# [DIRECTIONS]
How many lines below contain the word "아닐경우"? Reply solely with the number.

# [RECORDS FOR THE EXERCISE]
* * * * * * *
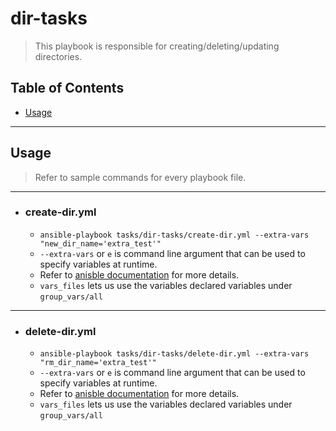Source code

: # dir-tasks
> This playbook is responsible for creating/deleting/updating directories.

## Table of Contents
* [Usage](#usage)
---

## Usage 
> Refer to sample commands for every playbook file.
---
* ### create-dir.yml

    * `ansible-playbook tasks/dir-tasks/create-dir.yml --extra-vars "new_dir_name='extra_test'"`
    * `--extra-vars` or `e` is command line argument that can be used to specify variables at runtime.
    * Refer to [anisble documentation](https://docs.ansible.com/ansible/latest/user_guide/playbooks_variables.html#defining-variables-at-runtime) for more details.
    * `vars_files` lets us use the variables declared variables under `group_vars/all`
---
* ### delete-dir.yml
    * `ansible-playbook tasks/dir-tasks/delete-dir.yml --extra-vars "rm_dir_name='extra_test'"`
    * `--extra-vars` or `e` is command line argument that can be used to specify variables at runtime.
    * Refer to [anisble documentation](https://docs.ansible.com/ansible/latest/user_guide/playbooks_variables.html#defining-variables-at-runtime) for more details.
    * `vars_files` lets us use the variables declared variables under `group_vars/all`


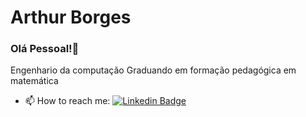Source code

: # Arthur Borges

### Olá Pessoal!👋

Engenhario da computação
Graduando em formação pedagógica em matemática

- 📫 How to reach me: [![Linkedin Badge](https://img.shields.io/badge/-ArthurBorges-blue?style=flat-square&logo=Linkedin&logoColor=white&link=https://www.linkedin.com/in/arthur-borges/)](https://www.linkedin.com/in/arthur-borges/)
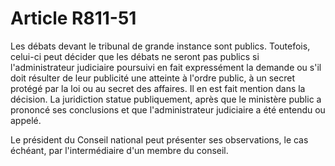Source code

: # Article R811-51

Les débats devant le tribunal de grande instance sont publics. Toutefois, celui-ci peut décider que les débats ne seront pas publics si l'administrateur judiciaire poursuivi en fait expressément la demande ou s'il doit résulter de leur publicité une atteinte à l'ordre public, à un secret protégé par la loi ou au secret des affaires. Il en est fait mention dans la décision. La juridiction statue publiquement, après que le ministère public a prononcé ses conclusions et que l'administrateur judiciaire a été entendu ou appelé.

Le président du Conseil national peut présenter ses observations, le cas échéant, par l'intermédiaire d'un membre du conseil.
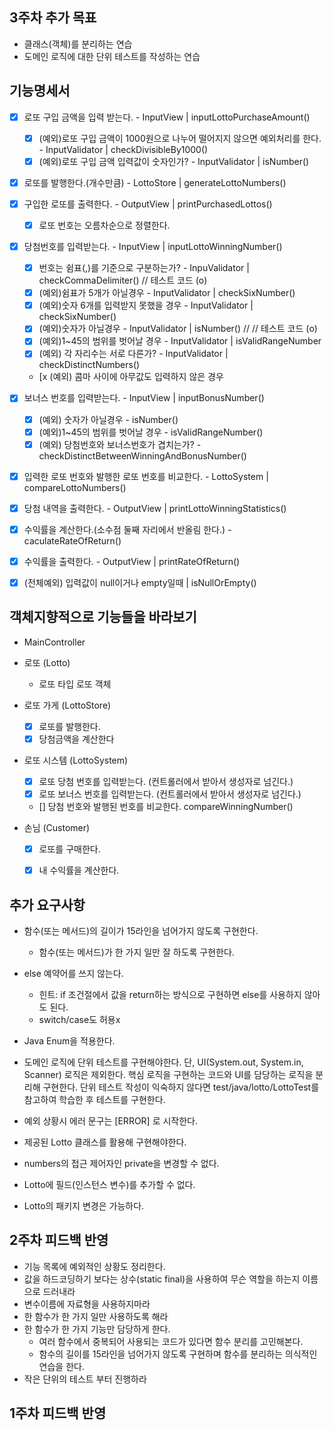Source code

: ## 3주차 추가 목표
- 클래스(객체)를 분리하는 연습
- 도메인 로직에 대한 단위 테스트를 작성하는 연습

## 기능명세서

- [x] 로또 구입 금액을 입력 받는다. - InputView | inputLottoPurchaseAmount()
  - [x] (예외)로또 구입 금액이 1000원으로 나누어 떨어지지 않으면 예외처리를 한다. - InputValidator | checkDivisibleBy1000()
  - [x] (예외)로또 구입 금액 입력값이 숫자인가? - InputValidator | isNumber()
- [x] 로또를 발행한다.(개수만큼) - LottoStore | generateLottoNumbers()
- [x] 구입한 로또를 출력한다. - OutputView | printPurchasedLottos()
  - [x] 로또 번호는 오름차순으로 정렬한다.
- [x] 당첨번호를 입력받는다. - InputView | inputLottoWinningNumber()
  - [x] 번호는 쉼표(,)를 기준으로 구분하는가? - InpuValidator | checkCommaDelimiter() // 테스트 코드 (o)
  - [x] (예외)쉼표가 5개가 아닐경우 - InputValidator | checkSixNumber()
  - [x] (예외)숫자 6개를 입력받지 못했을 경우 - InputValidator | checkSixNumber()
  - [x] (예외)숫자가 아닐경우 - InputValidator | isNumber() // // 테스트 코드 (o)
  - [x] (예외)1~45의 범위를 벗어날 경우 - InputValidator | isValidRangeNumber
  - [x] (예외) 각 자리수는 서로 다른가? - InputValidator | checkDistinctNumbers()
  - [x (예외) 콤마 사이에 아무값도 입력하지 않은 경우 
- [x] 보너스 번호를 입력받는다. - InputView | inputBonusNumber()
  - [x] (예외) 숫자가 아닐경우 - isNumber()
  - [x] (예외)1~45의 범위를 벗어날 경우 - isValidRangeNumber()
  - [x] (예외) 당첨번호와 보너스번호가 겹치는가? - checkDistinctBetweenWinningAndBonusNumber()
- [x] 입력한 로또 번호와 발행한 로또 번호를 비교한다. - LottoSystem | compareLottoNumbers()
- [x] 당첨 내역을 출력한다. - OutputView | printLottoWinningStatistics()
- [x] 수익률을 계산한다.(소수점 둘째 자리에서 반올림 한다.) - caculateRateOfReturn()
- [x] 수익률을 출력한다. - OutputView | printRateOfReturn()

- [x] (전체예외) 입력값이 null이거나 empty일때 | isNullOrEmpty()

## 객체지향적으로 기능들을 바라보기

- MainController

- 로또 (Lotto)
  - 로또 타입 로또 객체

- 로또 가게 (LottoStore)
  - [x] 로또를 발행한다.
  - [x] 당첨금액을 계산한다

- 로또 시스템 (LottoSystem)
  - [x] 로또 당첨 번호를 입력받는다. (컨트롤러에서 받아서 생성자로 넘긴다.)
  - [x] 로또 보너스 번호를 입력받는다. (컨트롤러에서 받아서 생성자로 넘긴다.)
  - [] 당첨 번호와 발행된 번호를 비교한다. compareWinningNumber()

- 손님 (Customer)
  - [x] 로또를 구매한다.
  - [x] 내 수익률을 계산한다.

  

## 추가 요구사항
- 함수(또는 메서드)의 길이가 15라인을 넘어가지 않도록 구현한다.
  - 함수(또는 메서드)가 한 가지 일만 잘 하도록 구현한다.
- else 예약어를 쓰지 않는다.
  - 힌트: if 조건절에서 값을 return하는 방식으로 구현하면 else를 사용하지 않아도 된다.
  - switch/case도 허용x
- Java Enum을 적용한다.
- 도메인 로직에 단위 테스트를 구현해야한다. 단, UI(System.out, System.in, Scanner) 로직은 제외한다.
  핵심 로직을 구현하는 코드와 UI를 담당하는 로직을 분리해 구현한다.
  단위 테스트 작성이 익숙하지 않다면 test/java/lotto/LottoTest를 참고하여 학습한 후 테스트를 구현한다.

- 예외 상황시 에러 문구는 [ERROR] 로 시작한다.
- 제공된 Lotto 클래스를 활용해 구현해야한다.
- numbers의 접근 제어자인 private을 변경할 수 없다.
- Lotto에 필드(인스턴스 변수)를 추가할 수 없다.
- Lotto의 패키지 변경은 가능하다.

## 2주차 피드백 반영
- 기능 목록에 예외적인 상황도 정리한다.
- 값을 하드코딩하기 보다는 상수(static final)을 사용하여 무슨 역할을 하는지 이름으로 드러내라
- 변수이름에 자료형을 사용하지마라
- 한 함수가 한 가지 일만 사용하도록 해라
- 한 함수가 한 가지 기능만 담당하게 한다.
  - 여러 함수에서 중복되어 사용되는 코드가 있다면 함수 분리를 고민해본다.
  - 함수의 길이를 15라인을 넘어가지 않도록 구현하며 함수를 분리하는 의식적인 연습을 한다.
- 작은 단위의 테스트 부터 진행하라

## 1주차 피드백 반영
* * * * * * *
# [ANSWER SPACE]
3